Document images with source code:

Segment Open

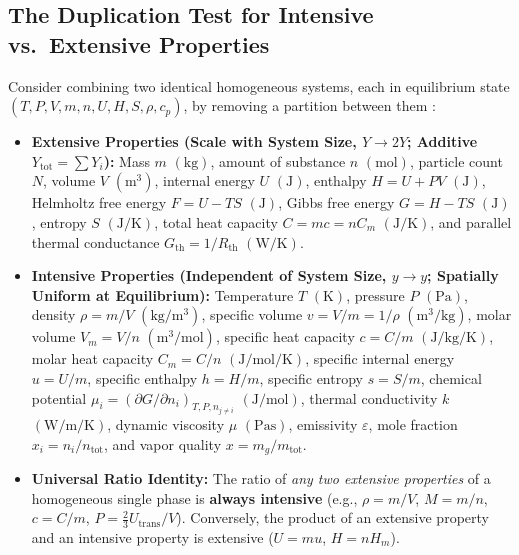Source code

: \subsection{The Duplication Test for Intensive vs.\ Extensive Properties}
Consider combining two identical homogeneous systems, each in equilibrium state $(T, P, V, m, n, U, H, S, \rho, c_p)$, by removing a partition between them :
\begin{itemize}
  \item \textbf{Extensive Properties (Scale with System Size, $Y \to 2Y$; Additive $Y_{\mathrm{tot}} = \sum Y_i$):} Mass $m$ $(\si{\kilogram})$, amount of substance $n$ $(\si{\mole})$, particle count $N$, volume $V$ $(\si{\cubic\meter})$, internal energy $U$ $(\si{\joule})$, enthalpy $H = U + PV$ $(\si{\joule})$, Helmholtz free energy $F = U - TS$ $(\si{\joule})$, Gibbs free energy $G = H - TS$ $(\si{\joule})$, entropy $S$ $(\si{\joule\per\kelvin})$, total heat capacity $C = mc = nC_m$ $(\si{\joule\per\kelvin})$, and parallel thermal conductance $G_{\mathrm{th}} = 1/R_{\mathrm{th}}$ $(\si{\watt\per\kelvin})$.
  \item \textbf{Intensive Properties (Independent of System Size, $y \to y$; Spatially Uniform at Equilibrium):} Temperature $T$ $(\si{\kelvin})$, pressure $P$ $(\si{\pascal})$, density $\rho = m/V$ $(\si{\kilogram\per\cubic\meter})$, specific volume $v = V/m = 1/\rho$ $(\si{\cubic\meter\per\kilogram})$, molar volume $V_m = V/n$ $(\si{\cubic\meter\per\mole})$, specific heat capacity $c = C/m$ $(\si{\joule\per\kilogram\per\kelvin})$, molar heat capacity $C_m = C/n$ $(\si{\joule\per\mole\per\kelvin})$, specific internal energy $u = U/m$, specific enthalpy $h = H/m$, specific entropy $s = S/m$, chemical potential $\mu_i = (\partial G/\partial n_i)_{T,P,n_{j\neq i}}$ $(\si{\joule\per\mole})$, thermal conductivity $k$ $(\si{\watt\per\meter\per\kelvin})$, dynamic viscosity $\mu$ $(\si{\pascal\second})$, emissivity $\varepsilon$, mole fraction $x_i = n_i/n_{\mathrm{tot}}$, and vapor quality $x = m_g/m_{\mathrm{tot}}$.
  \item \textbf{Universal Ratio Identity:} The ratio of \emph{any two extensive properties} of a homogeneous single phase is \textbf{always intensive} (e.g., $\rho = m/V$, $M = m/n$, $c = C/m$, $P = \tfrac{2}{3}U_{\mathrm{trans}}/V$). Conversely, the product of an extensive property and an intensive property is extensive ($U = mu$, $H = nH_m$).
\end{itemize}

Segment Closed
Segment Open

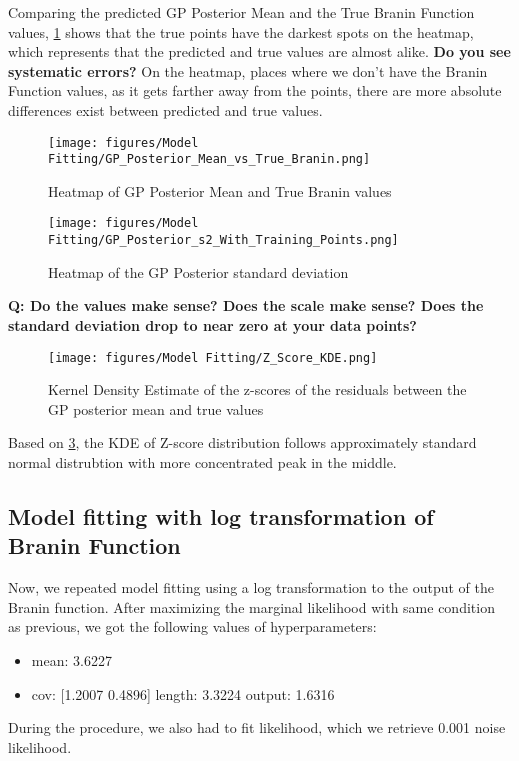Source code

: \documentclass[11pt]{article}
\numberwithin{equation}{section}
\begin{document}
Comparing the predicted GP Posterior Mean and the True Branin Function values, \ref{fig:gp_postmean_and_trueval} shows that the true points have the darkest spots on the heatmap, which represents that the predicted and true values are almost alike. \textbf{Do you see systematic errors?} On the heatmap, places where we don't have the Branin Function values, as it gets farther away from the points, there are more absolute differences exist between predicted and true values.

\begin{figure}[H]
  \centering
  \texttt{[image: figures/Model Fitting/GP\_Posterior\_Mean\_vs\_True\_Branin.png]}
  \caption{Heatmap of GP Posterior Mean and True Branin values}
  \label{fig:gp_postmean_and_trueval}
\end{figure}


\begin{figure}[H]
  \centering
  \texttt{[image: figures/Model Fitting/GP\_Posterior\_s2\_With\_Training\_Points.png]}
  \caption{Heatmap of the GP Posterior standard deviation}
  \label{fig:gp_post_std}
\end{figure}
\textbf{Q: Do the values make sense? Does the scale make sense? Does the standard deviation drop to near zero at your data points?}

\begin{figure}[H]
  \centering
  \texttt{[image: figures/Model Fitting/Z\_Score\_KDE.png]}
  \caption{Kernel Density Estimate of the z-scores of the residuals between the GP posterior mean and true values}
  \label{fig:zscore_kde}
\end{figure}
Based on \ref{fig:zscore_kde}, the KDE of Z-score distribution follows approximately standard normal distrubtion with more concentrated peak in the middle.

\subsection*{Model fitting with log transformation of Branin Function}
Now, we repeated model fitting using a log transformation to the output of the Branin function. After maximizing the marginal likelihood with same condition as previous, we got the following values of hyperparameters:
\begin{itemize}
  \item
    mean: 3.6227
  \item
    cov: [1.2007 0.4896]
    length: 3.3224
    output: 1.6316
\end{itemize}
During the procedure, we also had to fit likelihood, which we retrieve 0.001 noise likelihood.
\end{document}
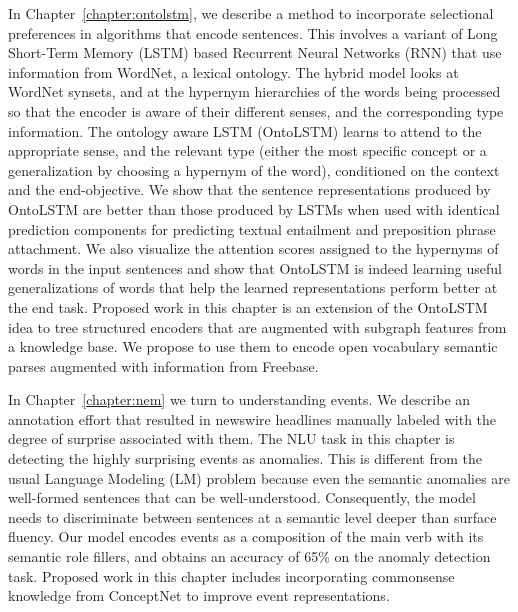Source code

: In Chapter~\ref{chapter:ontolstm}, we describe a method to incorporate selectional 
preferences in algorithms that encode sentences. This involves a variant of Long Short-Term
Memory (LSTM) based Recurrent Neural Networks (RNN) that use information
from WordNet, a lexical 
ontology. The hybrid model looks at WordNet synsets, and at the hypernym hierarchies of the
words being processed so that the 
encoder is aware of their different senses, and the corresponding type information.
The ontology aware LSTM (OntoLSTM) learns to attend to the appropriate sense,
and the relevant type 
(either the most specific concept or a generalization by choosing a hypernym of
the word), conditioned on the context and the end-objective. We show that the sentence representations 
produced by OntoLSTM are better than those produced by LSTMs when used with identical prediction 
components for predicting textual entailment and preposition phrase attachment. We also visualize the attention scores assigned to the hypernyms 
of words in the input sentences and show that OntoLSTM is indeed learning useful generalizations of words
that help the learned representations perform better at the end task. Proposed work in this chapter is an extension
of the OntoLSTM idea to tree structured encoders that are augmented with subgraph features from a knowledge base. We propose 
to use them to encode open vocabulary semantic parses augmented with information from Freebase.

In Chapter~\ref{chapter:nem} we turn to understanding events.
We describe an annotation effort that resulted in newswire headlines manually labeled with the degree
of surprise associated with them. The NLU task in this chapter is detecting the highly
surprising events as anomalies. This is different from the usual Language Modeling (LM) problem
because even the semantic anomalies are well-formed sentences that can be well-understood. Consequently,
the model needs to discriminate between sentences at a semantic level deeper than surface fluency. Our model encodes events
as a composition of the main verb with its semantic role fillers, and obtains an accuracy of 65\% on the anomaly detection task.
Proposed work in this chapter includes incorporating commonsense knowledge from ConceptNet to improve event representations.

Segment Closed
Segment Open

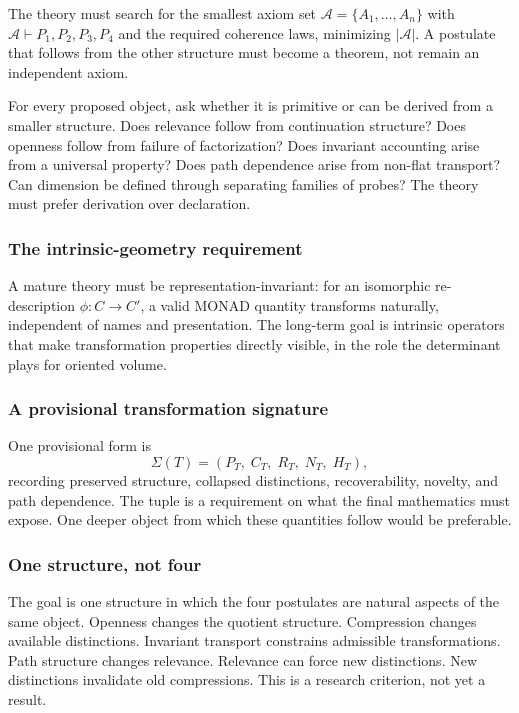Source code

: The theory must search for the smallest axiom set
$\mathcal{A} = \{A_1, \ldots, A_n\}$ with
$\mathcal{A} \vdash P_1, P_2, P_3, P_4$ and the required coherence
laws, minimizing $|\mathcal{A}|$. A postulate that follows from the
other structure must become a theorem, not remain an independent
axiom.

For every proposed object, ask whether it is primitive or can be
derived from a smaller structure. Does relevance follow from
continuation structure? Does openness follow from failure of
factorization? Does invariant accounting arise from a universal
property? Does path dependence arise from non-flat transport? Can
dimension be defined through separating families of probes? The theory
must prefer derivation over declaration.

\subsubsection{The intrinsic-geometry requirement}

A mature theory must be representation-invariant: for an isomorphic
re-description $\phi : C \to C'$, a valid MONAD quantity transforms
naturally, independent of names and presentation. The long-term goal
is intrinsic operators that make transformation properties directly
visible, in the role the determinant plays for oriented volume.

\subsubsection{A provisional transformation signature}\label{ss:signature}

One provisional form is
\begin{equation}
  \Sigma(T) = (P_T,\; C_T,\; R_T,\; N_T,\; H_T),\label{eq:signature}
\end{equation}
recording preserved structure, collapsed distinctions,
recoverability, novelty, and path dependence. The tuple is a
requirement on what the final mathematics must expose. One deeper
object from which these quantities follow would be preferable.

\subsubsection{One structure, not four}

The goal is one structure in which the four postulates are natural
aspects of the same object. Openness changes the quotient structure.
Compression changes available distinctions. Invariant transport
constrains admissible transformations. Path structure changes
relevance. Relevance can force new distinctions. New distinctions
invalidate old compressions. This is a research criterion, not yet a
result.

Segment Closed

Please return the lines above that run from the line containing "factorization? Does invariant" to the line containing "(P_T,\; C_T,\; R_T,\;", inclusive, exactly and with no other lines.

> **RESULT**:
factorization? Does invariant accounting arise from a universal
property? Does path dependence arise from non-flat transport? Can
dimension be defined through separating families of probes? The theory
must prefer derivation over declaration.

\subsubsection{The intrinsic-geometry requirement}

A mature theory must be representation-invariant: for an isomorphic
re-description $\phi : C \to C'$, a valid MONAD quantity transforms
naturally, independent of names and presentation. The long-term goal
is intrinsic operators that make transformation properties directly
visible, in the role the determinant plays for oriented volume.

\subsubsection{A provisional transformation signature}\label{ss:signature}

One provisional form is
\begin{equation}
  \Sigma(T) = (P_T,\; C_T,\; R_T,\; N_T,\; H_T),\label{eq:signature}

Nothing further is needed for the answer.